Larangan menampung air hujan bagi warga Palestina ini berlaku di Tepi Barat.
Sejak 1967, Israel mencatat ilegal bagi warga Palestina yang tinggal di Tepi Barat, menampung air hujan untuk keperluan apa pun.
Selain menjajah Tepi Barat, Israel juga mengambil kendali atas air hujan di wilayah itu dengan mengkriminalisasinya.
Mengutip The Messenger, Amnesti Internasional menyampaikan jika undang-undang ini sudah ada sejak 1967.
Tepatnya saat Israel, mengambil kendali atas semua sumber air di Tepi Barat.
Undang-undang serta perintah para penjajah ini membatasi warga Palestina.
Bukan hanya tidak boleh menampung air dari berbagai sumber alam, termasuk hujan, tetapi juga tidak boleh mengambil air dari sumber baru.
Jika warga Palestine hendak membangun infrastruktur air baru, mereka juga memerlukan izin dari pasukan penjajah Israel.
Izin yang menurut Amnesti Internasional, tidak mungkin diperoleh; dalam banyak kasus.
Warga Palestina tidak dapat mengebor sumur air baru, memasang pompa, atau mengubah sumur yang sudah ada.
Mereka juga tidak diberi akses terhadap Sungai Yordan, dan sumber air tawar.
Hal ini mengakibatkan hingga 200.000 warga Palestina di komunitas pedesaan Tepi Barat, tidak memiliki akses terhadap air yang mengalir.
Pernyataan OCHA
Terdapat juga keterangan dari Office for the Coordination of Humanitarian Affairs [Kantor Koordinasi Urusan Kemanusiaan Perserikatan Bangsa-Bangsa] atau OCHA.
OCHA menyatakan, bahkan wilayah yang terhubung dengan jaringan air dan sumber daya alam juga tidak memiliki akses terhadap air yang mengalir.
Laporan juga membicarakan tentang orang Israel yang tinggal berdampingan dengan warga Palestina di Tepi Barat.

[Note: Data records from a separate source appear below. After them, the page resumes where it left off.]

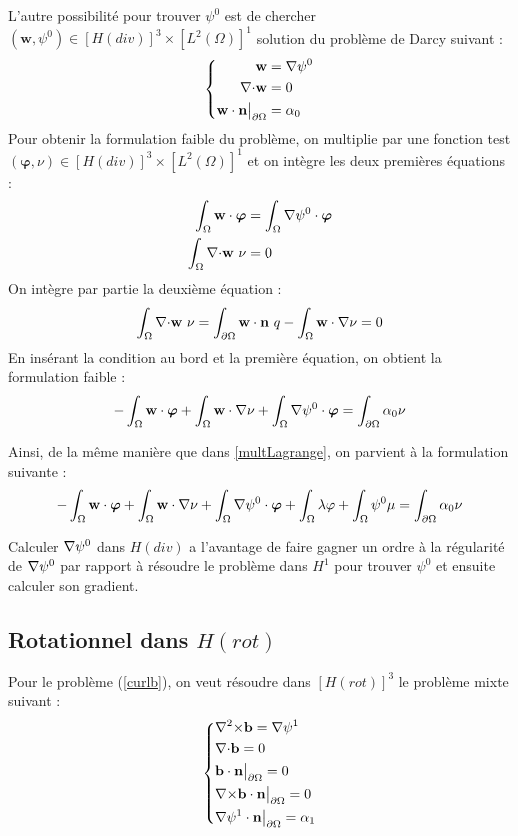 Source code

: L'autre possibilité pour trouver $\psi^0$ est de chercher $(\mathbf{w},\psi^0)\in [H(div)]^3\times [L^2(\Omega)]^1$ solution du problème de Darcy suivant :
\begin{equation}\label{pbpsidiv}
\left\{\begin{aligned}
\mathbf{w} &= {\nabla} \psi^0\\
{\nabla\cdot} \mathbf{w} &= 0\\
\mathbf{w}\cdot \mathbf{n}{\big\rvert_{\partial\Omega}} &= \alpha_0
\end{aligned}\right.
\end{equation}
Pour obtenir la formulation faible du problème, on multiplie par une fonction test $(\bm{\varphi},\nu)\in [H(div)]^3\times [L^2(\Omega)]^1$ et on intègre les deux premières équations :
\begin{align*}
\int_\Omega \mathbf{w}\cdot\bm{\varphi} &= \int_\Omega {\nabla}\psi^0\cdot\bm{\varphi}\\
\int_\Omega {\nabla\cdot} \mathbf{w}\ \nu &= 0
\end{align*}
On intègre par partie la deuxième équation :
\[ \int_\Omega {\nabla\cdot} \mathbf{w}\ \nu = \int_{\partial\Omega} \mathbf{w}\cdot \mathbf{n}\ q - \int_\Omega \mathbf{w}\cdot{\nabla}\nu = 0  \]
En insérant la condition au bord et la première équation, on obtient la formulation faible :
\[ -\int_\Omega \mathbf{w}\cdot\bm{\varphi} + \int_\Omega \mathbf{w}\cdot{\nabla}\nu + \int_\Omega {\nabla}\psi^0\cdot\bm{\varphi}  = \int_{\partial\Omega} \alpha_0\nu \]

 Ainsi, de la même manière que dans \ref{multLagrange}, on parvient à la formulation suivante :
\begin{equation}\label{fvpsidiv}
-\int_\Omega \mathbf{w}\cdot\bm{\varphi} + \int_\Omega \mathbf{w}\cdot{\nabla}\nu + \int_\Omega {\nabla}\psi^0\cdot\bm{\varphi} + \int_\Omega \lambda\varphi + \int_\Omega \psi^0\mu = \int_{\partial\Omega} \alpha_0\nu
\end{equation}

Calculer ${\nabla}\psi^0$ dans $H(div)$ a l'avantage de faire gagner un ordre à la régularité de ${\nabla}\psi^0$ par rapport à résoudre le problème dans $H^1$ pour trouver $\psi^0$ et ensuite calculer son gradient.\\

\subsection{Rotationnel dans $H(rot)$}

Pour le problème (\ref{curlb}), on veut résoudre dans $[H(rot)]^3$ le problème mixte suivant : 
\begin{equation}\label{pbbcurl}
\left\{\begin{aligned}
&{\nabla^2\times} \mathbf{b} = {\nabla}\psi^1\\
&{\nabla\cdot} \mathbf{b} = 0\\
&\mathbf{b}\cdot \mathbf{n}{\big\rvert_{\partial\Omega}} = 0\\
&{\nabla\times} \mathbf{b}\cdot \mathbf{n}{\big\rvert_{\partial\Omega}} = 0\\
&{\nabla}\psi^1\cdot \mathbf{n}{\big\rvert_{\partial\Omega}} = \alpha_1
\end{aligned}\right.
\end{equation}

Dalam beberapa kasus, mereka hanya berjarak 100 meter. Namun, orang Israel tidak menghadapi pembatasan ataupun mengalami kekurangan air.
Bahkan, beberapa di antaranya bisa menikmati kegiatan rekreasi air yang melibatkan kolam renang.
Selain membatasi akses untuk memformulasikan pasokan air baru, Israel juga–secara sistematis–merusak pasokan air yang ada di Tepi Barat.
Semua informasi masih berlandaskan laporan dari Amnesti Internasional.
Baca juga:
Perusahaan air milik Israel–seperti Mekorot–juga telah menenggelamkan sumur, sekaligus menyadap mata air di Tepi Barat.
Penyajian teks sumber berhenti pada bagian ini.